The framework was designed to suport many types of Xapps, including
applications that are purely reactive to RMR messages, and
applications that initiate actions according to other criteria.
Reactive Xapps
--------------
A reactive Xapp acts on messages that are delivered (pushed) via RMR.
The Xapp only takes action upon receipt of an RMR message. The Xapp
never takes action at another time.
This type of application is constructed by creating callback functions
and registering them with the framework by message type. When an RMR
message arrives, the appropriate callback is invoked. An Xapp may
define and register a separate callback for each expected message
type. Every Xapp must define a default callback function, which is
invoked when a message arrives for which no type-specific callback was
registered. An analogy of this is AWS Lambda: "execute this code
every time an event comes in" (the code to execute can depend on the
type of event).
General Xapps
-------------
A general Xapp acts according to its own criteria, which may include
receipt of RMR messages.
This type of application is constructed by creating a function that
gets invoked by the framework. Typically that function contains a
`while (something)` event loop. If the function returns, the Xapp
stops. In this type of Xapp, the Xapp must fetch its own data, either
from RMR, SDL or other source. The framework does less work for a
general application compared to a reactive application. The framework
sets up an RMR thread and an SDL connection, then invokes the
client-provided function.
Threading in the Framework
--------------------------
RMR interactions are processed in a thread started by the framework.
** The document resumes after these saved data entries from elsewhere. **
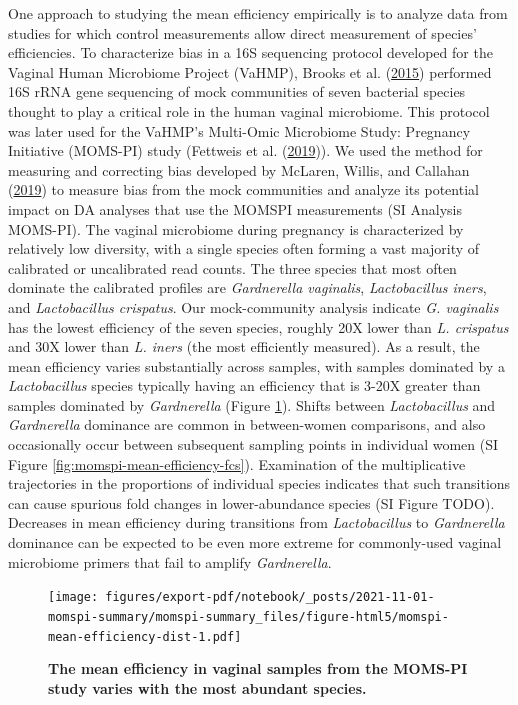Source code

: \documentclass[
]{article}
\begin{document}
One approach to studying the mean efficiency empirically is to analyze data from studies for which control measurements allow direct measurement of species' efficiencies.
To characterize bias in a 16S sequencing protocol developed for the Vaginal Human Microbiome Project (VaHMP), Brooks et al. (\protect\hyperlink{ref-brooks2015thet}{2015}) performed 16S rRNA gene sequencing of mock communities of seven bacterial species thought to play a critical role in the human vaginal microbiome.
This protocol was later used for the VaHMP's Multi-Omic Microbiome Study: Pregnancy Initiative (MOMS-PI) study (Fettweis et al. (\protect\hyperlink{ref-fettweis2019thev}{2019})).
We used the method for measuring and correcting bias developed by McLaren, Willis, and Callahan (\protect\hyperlink{ref-mclaren2019cons}{2019}) to measure bias from the mock communities and analyze its potential impact on DA analyses that use the MOMSPI measurements (SI Analysis MOMS-PI).
The vaginal microbiome during pregnancy is characterized by relatively low diversity, with a single species often forming a vast majority of calibrated or uncalibrated read counts.
The three species that most often dominate the calibrated profiles are \emph{Gardnerella vaginalis}, \emph{Lactobacillus iners}, and \emph{Lactobacillus crispatus}.
Our mock-community analysis indicate \emph{G. vaginalis} has the lowest efficiency of the seven species, roughly 20X lower than \emph{L. crispatus} and 30X lower than \emph{L. iners} (the most efficiently measured).
As a result, the mean efficiency varies substantially across samples, with samples dominated by a \emph{Lactobacillus} species typically having an efficiency that is 3-20X greater than samples dominated by \emph{Gardnerella} (Figure \ref{fig:momspi-mean-efficiency-dist}).
Shifts between \emph{Lactobacillus} and \emph{Gardnerella} dominance are common in between-women comparisons, and also occasionally occur between subsequent sampling points in individual women (SI Figure \ref{fig:momspi-mean-efficiency-fcs}).
Examination of the multiplicative trajectories in the proportions of individual species indicates that such transitions can cause spurious fold changes in lower-abundance species (SI Figure TODO).
Decreases in mean efficiency during transitions from \emph{Lactobacillus} to \emph{Gardnerella} dominance can be expected to be even more extreme for commonly-used vaginal microbiome primers that fail to amplify \emph{Gardnerella}.

\begin{figure}
\centering
\texttt{[image: figures/export-pdf/notebook/\_posts/2021-11-01-momspi-summary/momspi-summary\_files/figure-html5/momspi-mean-efficiency-dist-1.pdf]}
\caption{\label{fig:momspi-mean-efficiency-dist}\textbf{The mean efficiency in vaginal samples from the MOMS-PI study varies with the most abundant species.}}
\end{figure}
\end{document}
This implementation detail is documented here for transparency, but
most users will not have to worry about this.
In both types of Xapp, the framework launches a separate thread whose
only job is to read from RMR and deposit all messages (and their
summaries) into a thread-safe queue. When the client Xapp reads from
RMR using the framework (this read is done by the framework itself in
the RMR Xapp, but by the client in a general Xapp), the read is done
from the framework-managed queue. The framework is implemented this
way so that a long-running client function (e.g., consume) will not
block RMR reads. This is important because RMR is *not* a persistent
message bus, if an RMR client does not read fast enough, messages can
be lost. So in this framework the client code is not in the same
thread as the RMR reads, to ensure that long-running client code will
not cause message loss.
In the case of RMR Xapps, there are currently 3 potential threads; the
thread that reads from RMR directly, and the user can optionally have
the RMR queue read run in a thread, returning execution back to the
user thread. The default is only two threads however, where `.run`
does not return back execution and the user code is finished at that
point.
Healthchecks
------------
The framework provides a default RMR healthcheck probe handler for
reactive Xapps. When an RMR healthcheck message arrives, this handler
checks that the RMR thread is healthy (of course the Xapp cannot even
reply if the thread is not healthy!), and that the SDL connection is
healthy. The handler responds accordingly via RMA. The Xapp can
override this probe handler by registering a new callback for the
appropriate message type.
The framework provides no healthcheck handler for general Xapps. Those
applications must handle healthcheck probe messages appropriately when
they read their RMR mailboxes.
There is no http service in the framework, so there is no support for
HTTP-based healthcheck probes, such as what a deployment manager like
Kubernetes may use.
Examples
--------
Two sample Xapps using this framework are provided in the `examples`
directory of the git repository. The first, `ping`, is a general Xapp
that defines a main function that reads its RMR mailbox in addition to
other work. The second, `pong`, is a reactive Xapp that only takes
action when a message is received.
To run a demonstration, build the Docker images for both examples
using the supplied Dockerfiles. Then start the Pong container (the
listener) followed by the Ping container (the sender). The Ping
application sends a message, the pong application receives the message
and use RMR's return-to-sender feature to reply. Ping then reads its
own mailbox and demonstrates other functionality.